The memory of Rayleigh-Taylor turbulence

TL;DR

This paper develops a Bayesian inference framework using DNS data and physics-informed neural networks to estimate initial conditions of Rayleigh-Taylor turbulence from turbulent measurements, revealing flow memory effects.

Contribution

It introduces a novel method combining PINNs and Bayesian inference to infer initial conditions of Rayleigh-Taylor turbulence from turbulent quantities.

Findings

Identifies which turbulent quantities best predict flow evolution.

Quantifies the influence of initial parameters on turbulence growth.
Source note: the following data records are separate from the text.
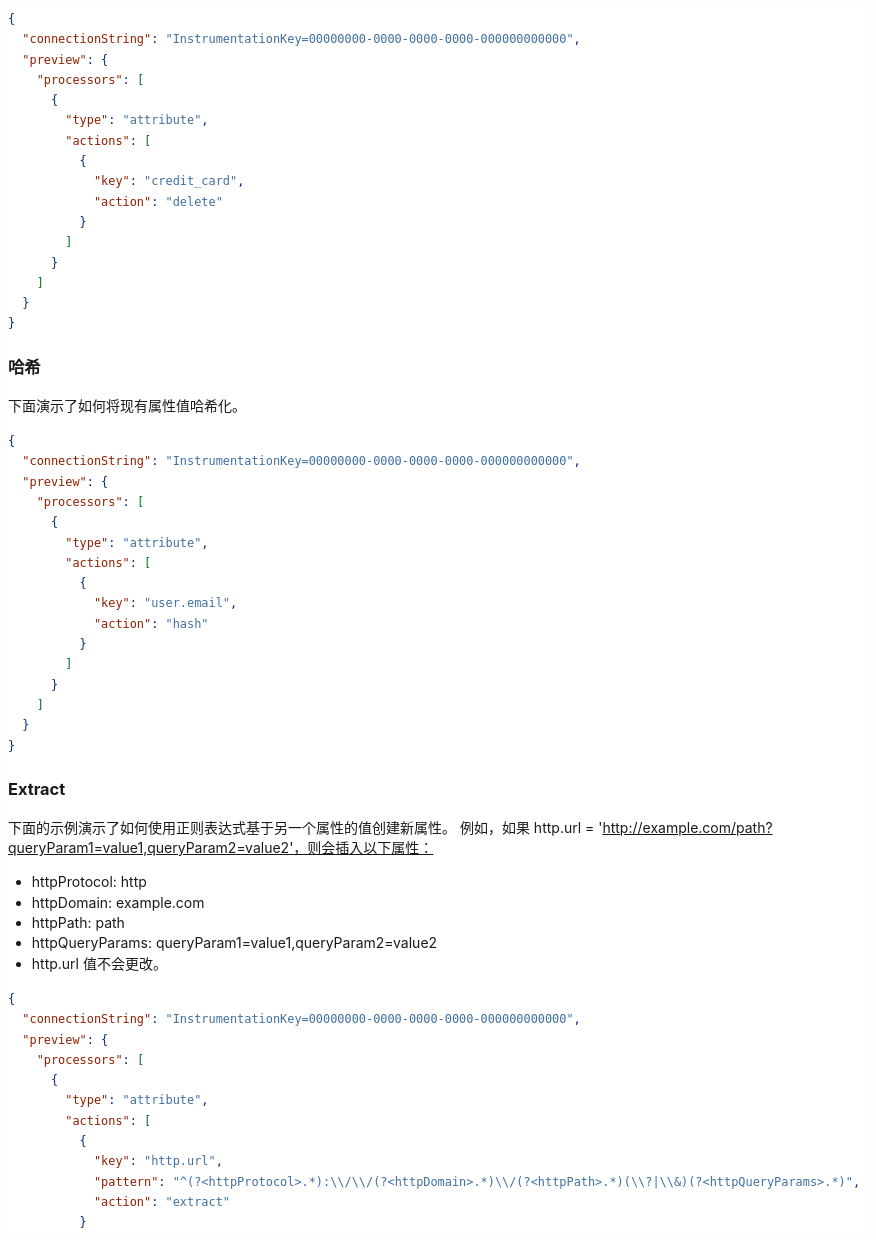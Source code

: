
 ```json
{
  "connectionString": "InstrumentationKey=00000000-0000-0000-0000-000000000000",
  "preview": {
    "processors": [
      {
        "type": "attribute",
        "actions": [
          {
            "key": "credit_card",
            "action": "delete"
          }
        ]
      }
    ]
  }
}
```

### <a name="hash"></a>哈希

下面演示了如何将现有属性值哈希化。

```json
{
  "connectionString": "InstrumentationKey=00000000-0000-0000-0000-000000000000",
  "preview": {
    "processors": [
      {
        "type": "attribute",
        "actions": [
          {
            "key": "user.email",
            "action": "hash"
          }
        ]
      }
    ]
  }
}
```

### <a name="extract"></a>Extract

下面的示例演示了如何使用正则表达式基于另一个属性的值创建新属性。
例如，如果 http.url = 'http://example.com/path?queryParam1=value1,queryParam2=value2'，则会插入以下属性：
* httpProtocol: http
* httpDomain: example.com
* httpPath: path
* httpQueryParams: queryParam1=value1,queryParam2=value2
* http.url 值不会更改。

```json
{
  "connectionString": "InstrumentationKey=00000000-0000-0000-0000-000000000000",
  "preview": {
    "processors": [
      {
        "type": "attribute",
        "actions": [
          {
            "key": "http.url",
            "pattern": "^(?<httpProtocol>.*):\\/\\/(?<httpDomain>.*)\\/(?<httpPath>.*)(\\?|\\&)(?<httpQueryParams>.*)",
            "action": "extract"
          }
```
Proposes a new strategy for modeling transition to turbulence.

Abstract

In this work, we consider the problem of inferring the initial conditions of a Rayleigh-Taylor mixing zone by measuring the 0D turbulent quantities at an unspecified time. To this aim, we have generated a comprehensive dataset through direct numerical simulations (DNS), focusing on miscible fluids with slight density contrasts. The initial interface deformations in these simulations are characterized by an annular spectrum which is parametrized by four non dimensional numbers. %In order to study the sensitivity of 0D turbulent quantities to the initial interface perturbation distributions, we build a surrogate model for the simulations using a physics-informed neural network (PINN). This allows us to compute the Sobol indices for the turbulent quantities, disentangling the effects of the initial parameters on the growth of the mixing layer. Within a Bayesian framework, we use a Markov chain Monte-Carlo method to determine the posterior distributions of initial conditions given various state variables. %This sheds light on the inertial or diffusive trajectories along with how the initial conditions are progressively forgotten during transition to turbulence. Moreover, it identifies which turbulent quantities are better predictors for the dynamics of Rayleigh-Taylor mixing zones by more effectively retaining the memory of the flow. By inferring the initial conditions and forward propagating its maximum a posteriori (MAP) estimate, we propose a strategy to model the Rayleigh-Taylor transition to turbulence.